Prob Regarding Gravitational Force

[EL ALEM]

Homework Statement

Three uniform spheres are located at the corners of an equilateral triangle. each side of the triangle has a length of 1.2m. two of the spheres have a mass of 2.8kg each. the third sphere(mass unknown) is released from rest. considering only the gravitational forces that the spheres exert on each other, what is the magnitude of the initial acceleration of the third sphere?

Homework Equations

F=G(m₁m₂/r²)

The Attempt at a Solution

I oriented the triangle so the two spheres with a known mass are along the y-axis, therefore the x-component of the forces cancel via symmetry and we're left w/ the y-component which is (2Gm₁m₂sin60)/r²
Am i doing this right so far?

 

[anathema]

Yes, you are on the right track.

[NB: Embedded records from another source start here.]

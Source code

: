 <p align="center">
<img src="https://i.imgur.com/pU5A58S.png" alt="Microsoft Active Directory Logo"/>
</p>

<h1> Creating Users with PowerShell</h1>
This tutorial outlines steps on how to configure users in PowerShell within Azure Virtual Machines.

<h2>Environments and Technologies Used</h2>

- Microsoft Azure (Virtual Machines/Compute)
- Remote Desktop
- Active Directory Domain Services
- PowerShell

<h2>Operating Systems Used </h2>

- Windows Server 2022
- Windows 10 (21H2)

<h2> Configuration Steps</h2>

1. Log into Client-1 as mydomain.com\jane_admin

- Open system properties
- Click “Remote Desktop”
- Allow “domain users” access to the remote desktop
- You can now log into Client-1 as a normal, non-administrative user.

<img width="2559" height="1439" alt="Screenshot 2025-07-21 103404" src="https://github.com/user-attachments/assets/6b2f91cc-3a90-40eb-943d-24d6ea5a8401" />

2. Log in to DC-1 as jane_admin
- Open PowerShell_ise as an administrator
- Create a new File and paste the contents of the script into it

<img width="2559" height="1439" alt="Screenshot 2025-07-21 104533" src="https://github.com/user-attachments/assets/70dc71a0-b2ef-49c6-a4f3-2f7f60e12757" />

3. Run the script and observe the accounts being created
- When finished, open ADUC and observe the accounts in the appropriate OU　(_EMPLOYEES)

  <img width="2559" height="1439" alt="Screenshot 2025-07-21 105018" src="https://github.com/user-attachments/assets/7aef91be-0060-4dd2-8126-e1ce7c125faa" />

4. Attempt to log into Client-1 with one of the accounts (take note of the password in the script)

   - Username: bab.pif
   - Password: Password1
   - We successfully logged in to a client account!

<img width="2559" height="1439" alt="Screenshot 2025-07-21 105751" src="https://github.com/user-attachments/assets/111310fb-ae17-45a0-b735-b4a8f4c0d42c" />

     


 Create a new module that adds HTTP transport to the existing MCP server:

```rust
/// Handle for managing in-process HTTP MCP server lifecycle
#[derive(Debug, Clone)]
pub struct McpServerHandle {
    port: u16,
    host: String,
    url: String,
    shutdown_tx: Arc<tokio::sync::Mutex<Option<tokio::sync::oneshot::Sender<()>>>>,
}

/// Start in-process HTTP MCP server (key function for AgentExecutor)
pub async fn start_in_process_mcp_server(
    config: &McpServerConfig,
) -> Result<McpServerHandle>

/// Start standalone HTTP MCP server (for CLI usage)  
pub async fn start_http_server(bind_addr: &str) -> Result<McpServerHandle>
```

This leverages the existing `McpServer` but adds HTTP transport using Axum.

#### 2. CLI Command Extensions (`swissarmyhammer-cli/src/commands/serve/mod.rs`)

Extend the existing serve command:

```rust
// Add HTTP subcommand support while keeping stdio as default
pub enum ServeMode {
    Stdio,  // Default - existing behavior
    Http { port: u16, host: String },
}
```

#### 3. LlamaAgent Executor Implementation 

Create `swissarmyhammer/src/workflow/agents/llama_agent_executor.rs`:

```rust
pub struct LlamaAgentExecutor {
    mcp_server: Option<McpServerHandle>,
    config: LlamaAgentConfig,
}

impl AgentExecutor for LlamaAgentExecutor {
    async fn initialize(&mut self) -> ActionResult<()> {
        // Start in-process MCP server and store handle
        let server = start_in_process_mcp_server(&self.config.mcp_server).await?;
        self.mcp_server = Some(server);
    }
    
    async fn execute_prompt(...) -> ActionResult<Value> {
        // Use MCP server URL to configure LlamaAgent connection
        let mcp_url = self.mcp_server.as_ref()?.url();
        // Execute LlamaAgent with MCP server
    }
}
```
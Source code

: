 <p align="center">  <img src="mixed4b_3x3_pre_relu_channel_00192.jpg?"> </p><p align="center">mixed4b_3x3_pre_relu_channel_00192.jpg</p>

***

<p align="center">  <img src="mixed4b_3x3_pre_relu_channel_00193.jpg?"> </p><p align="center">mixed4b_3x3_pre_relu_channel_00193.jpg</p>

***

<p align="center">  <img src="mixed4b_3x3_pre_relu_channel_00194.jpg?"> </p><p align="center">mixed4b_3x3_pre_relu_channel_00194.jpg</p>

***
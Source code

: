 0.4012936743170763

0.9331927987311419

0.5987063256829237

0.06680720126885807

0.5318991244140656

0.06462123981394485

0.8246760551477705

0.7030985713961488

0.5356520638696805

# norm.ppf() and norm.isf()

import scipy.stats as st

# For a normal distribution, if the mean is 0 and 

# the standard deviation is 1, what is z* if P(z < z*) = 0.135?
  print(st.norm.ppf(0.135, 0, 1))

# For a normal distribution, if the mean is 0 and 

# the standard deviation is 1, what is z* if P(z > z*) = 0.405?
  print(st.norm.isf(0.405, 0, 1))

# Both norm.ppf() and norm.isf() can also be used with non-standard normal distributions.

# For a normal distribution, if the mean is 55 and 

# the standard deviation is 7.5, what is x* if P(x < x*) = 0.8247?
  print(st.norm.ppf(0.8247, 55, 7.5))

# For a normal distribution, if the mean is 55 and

To find the magnitude of the initial acceleration of the third sphere, you can use Newton's second law, F=ma, where F is the net force acting on the third sphere and m is its mass. In this case, the net force is the sum of the gravitational forces exerted by the other two spheres, which you have correctly calculated using the equation F=G(m1m2/r^2). As you mentioned, the x-components of these forces will cancel out, leaving only the y-component. Therefore, you can set up the equation F=ma as follows:

(2Gm1m2sin60)/r^2 = ma

Now, you can solve for the magnitude of the initial acceleration, a, by dividing both sides by the mass of the third sphere, m. This will give you:

a = (2Gm1m2sin60)/(mr^2)

Since you know the values for m1, m2, and r, you can plug them into the equation to find the numerical value for the initial acceleration. Remember to use the appropriate units for mass (kg) and distance (m) to get the correct units for acceleration (m/s^2).

I hope this helps! Let me know if you have any further questions.